### Exercise
Copy all lines in the material holding the string "剑指offer".

===== Exercise input

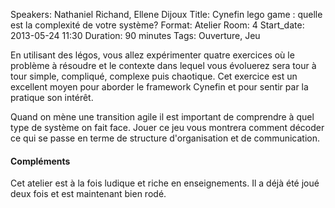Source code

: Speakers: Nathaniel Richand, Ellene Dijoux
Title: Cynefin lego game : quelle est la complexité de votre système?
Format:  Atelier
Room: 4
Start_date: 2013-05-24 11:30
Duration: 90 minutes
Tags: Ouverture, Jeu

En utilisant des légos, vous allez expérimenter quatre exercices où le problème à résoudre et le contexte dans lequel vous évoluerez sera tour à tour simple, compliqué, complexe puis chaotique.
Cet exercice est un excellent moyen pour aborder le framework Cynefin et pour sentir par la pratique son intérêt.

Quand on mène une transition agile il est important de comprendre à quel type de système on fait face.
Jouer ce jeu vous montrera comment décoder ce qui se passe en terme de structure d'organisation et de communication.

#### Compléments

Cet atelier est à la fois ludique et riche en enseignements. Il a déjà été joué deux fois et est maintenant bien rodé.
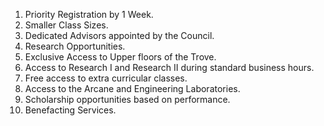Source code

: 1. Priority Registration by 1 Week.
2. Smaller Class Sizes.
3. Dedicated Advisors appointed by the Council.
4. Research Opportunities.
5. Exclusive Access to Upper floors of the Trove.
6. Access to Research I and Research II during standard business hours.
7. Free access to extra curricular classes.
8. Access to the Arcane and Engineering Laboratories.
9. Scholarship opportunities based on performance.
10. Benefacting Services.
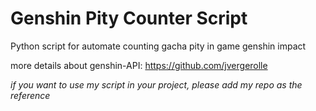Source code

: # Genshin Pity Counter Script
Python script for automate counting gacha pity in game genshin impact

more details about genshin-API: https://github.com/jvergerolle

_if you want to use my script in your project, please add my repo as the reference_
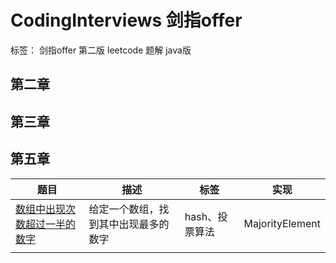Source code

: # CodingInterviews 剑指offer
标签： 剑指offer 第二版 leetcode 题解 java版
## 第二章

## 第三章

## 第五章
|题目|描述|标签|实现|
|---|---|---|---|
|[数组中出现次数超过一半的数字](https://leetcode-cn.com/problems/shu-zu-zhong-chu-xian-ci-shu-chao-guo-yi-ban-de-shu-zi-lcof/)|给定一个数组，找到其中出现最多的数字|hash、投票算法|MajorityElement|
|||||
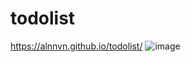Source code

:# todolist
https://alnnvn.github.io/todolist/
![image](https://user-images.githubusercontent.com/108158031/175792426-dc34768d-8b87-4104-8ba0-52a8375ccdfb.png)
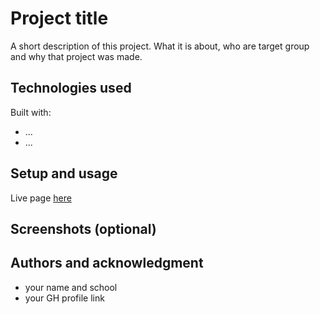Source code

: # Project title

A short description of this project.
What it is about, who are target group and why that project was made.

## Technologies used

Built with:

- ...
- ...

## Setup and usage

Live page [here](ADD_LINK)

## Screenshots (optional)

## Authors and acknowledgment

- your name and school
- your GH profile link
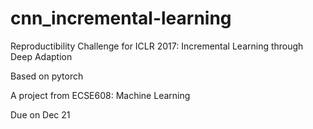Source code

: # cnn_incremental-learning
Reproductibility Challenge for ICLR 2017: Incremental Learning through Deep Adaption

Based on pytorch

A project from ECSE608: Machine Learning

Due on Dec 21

==========
===== Exercise input

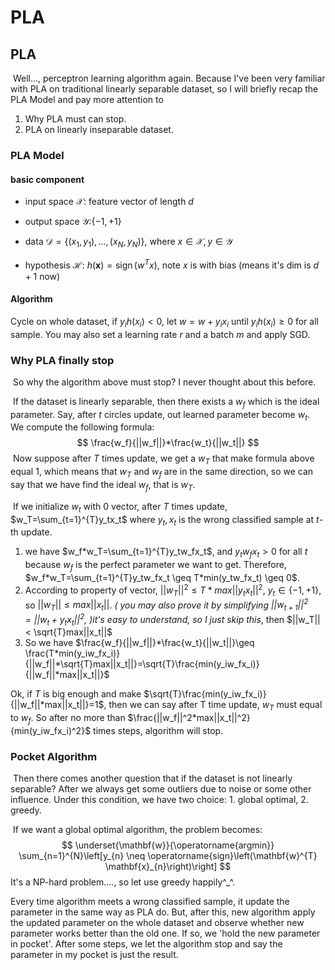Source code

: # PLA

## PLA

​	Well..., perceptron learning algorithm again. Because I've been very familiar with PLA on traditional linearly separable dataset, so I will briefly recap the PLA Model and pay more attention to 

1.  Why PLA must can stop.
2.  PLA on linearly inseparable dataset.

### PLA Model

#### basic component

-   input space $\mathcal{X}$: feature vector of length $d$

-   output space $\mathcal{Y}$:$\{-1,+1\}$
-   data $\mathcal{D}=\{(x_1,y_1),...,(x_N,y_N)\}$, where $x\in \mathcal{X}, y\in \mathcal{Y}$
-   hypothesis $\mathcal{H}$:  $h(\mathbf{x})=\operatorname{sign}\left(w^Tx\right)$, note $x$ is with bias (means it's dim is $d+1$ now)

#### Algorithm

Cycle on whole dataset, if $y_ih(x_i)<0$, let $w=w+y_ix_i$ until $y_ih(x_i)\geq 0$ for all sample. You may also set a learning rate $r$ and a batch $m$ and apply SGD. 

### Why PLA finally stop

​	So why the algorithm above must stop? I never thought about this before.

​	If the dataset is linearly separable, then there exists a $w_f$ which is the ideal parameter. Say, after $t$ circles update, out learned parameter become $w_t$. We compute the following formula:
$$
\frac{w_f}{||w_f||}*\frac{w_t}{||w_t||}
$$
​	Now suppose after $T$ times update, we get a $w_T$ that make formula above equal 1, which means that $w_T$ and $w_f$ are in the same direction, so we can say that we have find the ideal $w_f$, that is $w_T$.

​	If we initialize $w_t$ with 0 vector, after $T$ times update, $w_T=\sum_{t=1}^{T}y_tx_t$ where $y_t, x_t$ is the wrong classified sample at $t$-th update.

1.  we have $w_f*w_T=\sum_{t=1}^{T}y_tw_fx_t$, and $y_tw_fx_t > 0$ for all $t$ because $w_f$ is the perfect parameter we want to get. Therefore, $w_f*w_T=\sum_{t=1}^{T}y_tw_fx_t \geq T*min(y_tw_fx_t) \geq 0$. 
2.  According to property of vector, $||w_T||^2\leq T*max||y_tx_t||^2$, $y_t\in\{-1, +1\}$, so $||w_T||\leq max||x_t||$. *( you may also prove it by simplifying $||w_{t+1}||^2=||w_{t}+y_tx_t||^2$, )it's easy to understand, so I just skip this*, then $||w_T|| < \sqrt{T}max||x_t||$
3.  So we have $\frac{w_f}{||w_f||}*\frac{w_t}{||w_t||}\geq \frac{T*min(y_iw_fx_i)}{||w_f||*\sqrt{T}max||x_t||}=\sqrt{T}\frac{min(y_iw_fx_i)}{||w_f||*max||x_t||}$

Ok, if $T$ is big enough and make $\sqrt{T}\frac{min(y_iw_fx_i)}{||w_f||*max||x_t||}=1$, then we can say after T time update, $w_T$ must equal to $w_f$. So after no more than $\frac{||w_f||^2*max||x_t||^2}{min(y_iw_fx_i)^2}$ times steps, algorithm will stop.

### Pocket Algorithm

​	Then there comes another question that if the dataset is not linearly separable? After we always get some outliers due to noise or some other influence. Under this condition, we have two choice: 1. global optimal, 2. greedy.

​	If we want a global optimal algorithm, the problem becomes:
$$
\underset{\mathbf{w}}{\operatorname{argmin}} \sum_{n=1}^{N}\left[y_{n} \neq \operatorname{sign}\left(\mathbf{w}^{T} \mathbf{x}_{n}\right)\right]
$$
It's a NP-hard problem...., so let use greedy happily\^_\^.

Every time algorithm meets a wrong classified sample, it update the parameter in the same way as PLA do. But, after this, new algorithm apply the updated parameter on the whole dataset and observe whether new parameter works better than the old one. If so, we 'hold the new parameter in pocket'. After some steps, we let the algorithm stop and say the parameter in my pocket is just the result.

==========

### Task response
: # CodingInterviews 剑指offer
标签： 剑指offer 第二版 leetcode 题解 java版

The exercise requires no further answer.